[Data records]

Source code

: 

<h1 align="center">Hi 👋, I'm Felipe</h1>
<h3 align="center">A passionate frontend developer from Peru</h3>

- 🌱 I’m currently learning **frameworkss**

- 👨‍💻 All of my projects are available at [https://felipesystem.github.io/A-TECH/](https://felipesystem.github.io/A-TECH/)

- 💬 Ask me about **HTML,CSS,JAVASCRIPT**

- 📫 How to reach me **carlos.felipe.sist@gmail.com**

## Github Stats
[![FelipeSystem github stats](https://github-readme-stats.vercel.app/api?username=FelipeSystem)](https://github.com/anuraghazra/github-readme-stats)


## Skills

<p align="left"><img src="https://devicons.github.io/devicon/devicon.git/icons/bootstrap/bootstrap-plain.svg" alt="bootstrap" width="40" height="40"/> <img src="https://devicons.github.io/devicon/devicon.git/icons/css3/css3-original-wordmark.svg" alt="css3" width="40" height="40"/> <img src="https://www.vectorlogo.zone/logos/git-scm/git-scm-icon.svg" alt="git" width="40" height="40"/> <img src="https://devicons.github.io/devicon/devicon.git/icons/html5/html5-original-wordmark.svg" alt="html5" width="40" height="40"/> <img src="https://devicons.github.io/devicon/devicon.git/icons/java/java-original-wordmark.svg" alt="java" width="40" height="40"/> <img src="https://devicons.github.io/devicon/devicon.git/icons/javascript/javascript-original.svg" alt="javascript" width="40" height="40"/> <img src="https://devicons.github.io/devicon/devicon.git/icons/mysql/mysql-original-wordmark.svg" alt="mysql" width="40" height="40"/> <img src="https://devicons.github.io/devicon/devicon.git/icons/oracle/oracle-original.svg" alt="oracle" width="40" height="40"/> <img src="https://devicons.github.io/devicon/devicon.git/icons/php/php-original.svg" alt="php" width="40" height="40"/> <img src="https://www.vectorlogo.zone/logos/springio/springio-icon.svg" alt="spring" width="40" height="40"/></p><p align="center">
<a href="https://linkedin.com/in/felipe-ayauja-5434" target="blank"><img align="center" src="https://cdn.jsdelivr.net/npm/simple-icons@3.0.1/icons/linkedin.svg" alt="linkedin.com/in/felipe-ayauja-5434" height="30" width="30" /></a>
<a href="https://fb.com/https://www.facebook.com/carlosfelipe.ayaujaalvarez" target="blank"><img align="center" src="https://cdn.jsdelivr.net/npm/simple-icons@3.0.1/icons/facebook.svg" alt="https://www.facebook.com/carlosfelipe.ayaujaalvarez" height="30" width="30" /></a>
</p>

Exercise details: Copy each line of the entries that includes the word "align".

Worked solution:
<h1 align="center">Hi 👋, I'm Felipe</h1>
<h3 align="center">A passionate frontend developer from Peru</h3>
<p align="left"><img src="https://devicons.github.io/devicon/devicon.git/icons/bootstrap/bootstrap-plain.svg" alt="bootstrap" width="40" height="40"/> <img src="https://devicons.github.io/devicon/devicon.git/icons/css3/css3-original-wordmark.svg" alt="css3" width="40" height="40"/> <img src="https://www.vectorlogo.zone/logos/git-scm/git-scm-icon.svg" alt="git" width="40" height="40"/> <img src="https://devicons.github.io/devicon/devicon.git/icons/html5/html5-original-wordmark.svg" alt="html5" width="40" height="40"/> <img src="https://devicons.github.io/devicon/devicon.git/icons/java/java-original-wordmark.svg" alt="java" width="40" height="40"/> <img src="https://devicons.github.io/devicon/devicon.git/icons/javascript/javascript-original.svg" alt="javascript" width="40" height="40"/> <img src="https://devicons.github.io/devicon/devicon.git/icons/mysql/mysql-original-wordmark.svg" alt="mysql" width="40" height="40"/> <img src="https://devicons.github.io/devicon/devicon.git/icons/oracle/oracle-original.svg" alt="oracle" width="40" height="40"/> <img src="https://devicons.github.io/devicon/devicon.git/icons/php/php-original.svg" alt="php" width="40" height="40"/> <img src="https://www.vectorlogo.zone/logos/springio/springio-icon.svg" alt="spring" width="40" height="40"/></p><p align="center">
<a href="https://linkedin.com/in/felipe-ayauja-5434" target="blank"><img align="center" src="https://cdn.jsdelivr.net/npm/simple-icons@3.0.1/icons/linkedin.svg" alt="linkedin.com/in/felipe-ayauja-5434" height="30" width="30" /></a>
<a href="https://fb.com/https://www.facebook.com/carlosfelipe.ayaujaalvarez" target="blank"><img align="center" src="https://cdn.jsdelivr.net/npm/simple-icons@3.0.1/icons/facebook.svg" alt="https://www.facebook.com/carlosfelipe.ayaujaalvarez" height="30" width="30" /></a>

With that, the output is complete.